BUILD-1: a randomized placebo-controlled trial of bosentan in idiopathic pulmonary fibrosis

Talmadge E King, Jürgen Behr, Kevin K Brown, Roland M du Bois, Lisa Lancaster, Joao A de Andrade, Gerd Stähler, Isabelle Leconte, Sébastien Roux, Ganesh Raghu
American Journal of Respiratory and Critical Care Medicine 2008 January 1, 177 (1): 75-81

RATIONALE: Idiopathic pulmonary fibrosis (IPF) is a progressive, fatal lung disease lacking effective treatment.

OBJECTIVES: To determine the effects of bosentan on exercise capacity and time to disease progression in patients with IPF.
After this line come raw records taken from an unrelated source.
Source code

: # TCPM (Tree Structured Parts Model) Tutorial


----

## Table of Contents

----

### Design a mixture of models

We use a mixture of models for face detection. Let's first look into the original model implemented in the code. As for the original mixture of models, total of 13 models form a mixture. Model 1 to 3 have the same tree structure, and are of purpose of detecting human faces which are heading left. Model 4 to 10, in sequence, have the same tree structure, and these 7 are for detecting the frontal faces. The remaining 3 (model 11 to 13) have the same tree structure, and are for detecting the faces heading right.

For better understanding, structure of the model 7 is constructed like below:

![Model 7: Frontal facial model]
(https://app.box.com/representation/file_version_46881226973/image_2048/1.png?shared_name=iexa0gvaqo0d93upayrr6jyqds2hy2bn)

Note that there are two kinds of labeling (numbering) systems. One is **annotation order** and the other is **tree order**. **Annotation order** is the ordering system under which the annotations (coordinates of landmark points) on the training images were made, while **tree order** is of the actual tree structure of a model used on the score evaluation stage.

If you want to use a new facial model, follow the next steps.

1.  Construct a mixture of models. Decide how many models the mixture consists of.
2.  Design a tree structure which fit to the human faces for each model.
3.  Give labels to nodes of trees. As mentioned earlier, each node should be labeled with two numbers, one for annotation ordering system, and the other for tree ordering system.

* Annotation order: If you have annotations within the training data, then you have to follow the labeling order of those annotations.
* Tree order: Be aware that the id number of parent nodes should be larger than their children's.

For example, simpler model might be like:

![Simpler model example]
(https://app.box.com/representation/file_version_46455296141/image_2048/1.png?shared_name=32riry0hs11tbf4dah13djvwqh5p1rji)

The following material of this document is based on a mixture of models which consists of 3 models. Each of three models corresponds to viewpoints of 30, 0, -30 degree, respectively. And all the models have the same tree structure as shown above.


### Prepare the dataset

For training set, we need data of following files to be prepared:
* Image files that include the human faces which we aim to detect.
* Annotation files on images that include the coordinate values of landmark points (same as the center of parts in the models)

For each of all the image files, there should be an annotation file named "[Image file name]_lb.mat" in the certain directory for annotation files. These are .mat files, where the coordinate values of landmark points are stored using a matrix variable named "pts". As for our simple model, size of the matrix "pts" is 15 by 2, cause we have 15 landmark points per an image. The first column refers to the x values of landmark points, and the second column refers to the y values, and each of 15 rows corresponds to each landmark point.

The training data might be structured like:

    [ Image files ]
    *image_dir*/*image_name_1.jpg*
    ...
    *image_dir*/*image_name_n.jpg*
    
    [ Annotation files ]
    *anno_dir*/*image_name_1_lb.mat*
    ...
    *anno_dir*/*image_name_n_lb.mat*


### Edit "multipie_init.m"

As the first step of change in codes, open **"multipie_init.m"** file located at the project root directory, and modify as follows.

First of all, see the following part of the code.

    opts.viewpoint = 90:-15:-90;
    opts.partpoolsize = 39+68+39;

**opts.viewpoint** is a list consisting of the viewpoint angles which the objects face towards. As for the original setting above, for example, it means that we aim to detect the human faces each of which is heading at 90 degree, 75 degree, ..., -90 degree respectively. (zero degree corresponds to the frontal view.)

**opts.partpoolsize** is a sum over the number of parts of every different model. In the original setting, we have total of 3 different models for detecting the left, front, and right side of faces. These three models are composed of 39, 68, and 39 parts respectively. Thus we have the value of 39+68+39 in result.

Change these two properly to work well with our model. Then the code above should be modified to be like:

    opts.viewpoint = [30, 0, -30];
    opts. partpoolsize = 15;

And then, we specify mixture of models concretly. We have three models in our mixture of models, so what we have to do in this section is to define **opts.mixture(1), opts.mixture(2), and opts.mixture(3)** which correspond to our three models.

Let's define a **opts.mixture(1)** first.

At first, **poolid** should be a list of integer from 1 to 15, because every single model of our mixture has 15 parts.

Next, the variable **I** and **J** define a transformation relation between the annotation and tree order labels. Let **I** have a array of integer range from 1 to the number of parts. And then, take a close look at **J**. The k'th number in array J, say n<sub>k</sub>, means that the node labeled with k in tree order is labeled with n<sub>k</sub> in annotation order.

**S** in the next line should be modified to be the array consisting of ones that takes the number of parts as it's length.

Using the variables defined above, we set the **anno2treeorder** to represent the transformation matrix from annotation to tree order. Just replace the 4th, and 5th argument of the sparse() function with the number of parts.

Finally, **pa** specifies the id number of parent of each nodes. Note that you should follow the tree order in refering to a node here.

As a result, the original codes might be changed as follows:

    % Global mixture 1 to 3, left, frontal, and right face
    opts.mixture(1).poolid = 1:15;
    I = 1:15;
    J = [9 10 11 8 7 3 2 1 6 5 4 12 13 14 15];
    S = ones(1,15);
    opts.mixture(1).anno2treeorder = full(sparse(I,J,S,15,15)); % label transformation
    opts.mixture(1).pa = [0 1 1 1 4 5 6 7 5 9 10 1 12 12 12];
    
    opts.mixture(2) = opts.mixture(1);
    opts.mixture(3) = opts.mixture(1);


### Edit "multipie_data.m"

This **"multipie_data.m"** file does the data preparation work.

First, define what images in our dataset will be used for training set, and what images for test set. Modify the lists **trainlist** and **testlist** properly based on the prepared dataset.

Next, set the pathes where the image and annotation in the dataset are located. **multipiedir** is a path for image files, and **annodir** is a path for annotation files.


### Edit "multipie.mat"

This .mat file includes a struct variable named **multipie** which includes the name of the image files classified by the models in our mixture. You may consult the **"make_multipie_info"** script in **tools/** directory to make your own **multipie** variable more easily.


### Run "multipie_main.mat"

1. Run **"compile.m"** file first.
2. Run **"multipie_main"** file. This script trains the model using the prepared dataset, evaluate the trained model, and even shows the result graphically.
METHODS: In a double-blind, multicenter trial, patients with IPF were randomized to receive oral bosentan 62.5 mg twice daily for 4 weeks, increased to 125 mg twice daily thereafter, or placebo, for 12 months or longer. The primary efficacy endpoint was change from baseline up to Month 12 in exercise capacity, as measured by a modified six-minute-walk test. Secondary endpoints were time to death or disease progression (worsening pulmonary function tests [PFTs] or acute decompensation), change in PFT scores, and quality of life (QOL) assessed using Short-Form 36 and St. George's Respiratory Questionnaire.

MEASUREMENTS AND MAIN RESULTS: A total of 158 patients randomly received bosentan (n = 74) or placebo (n = 84). Bosentan showed no superiority over placebo in six-minute-walk distance (6MWD) up to Month 12, the primary efficacy endpoint. A trend in favor of bosentan was observed in the secondary endpoint of time to death or disease progression (hazard ratio [HR], 0.613; 95% confidence interval [CI], 0.328-1.144; P = 0.119), which was more pronounced in a patient subgroup diagnosed using surgical lung biopsy (post hoc analysis; HR, 0.315; 95% CI, 0.126-0.789; P = 0.009). Changes from baseline up to Month 12 in assessments of dyspnea and QOL favored treatment with bosentan. No unexpected adverse events were reported.

CONCLUSIONS: Bosentan treatment in patients with IPF did not show superiority over placebo on 6MWD. A trend in delayed time to death or disease progression, and improvement in QOL, was observed with bosentan. The more pronounced treatment effect in patients with biopsy-proven IPF warrants further investigation. Clinical trial registered with (NCT 00071461).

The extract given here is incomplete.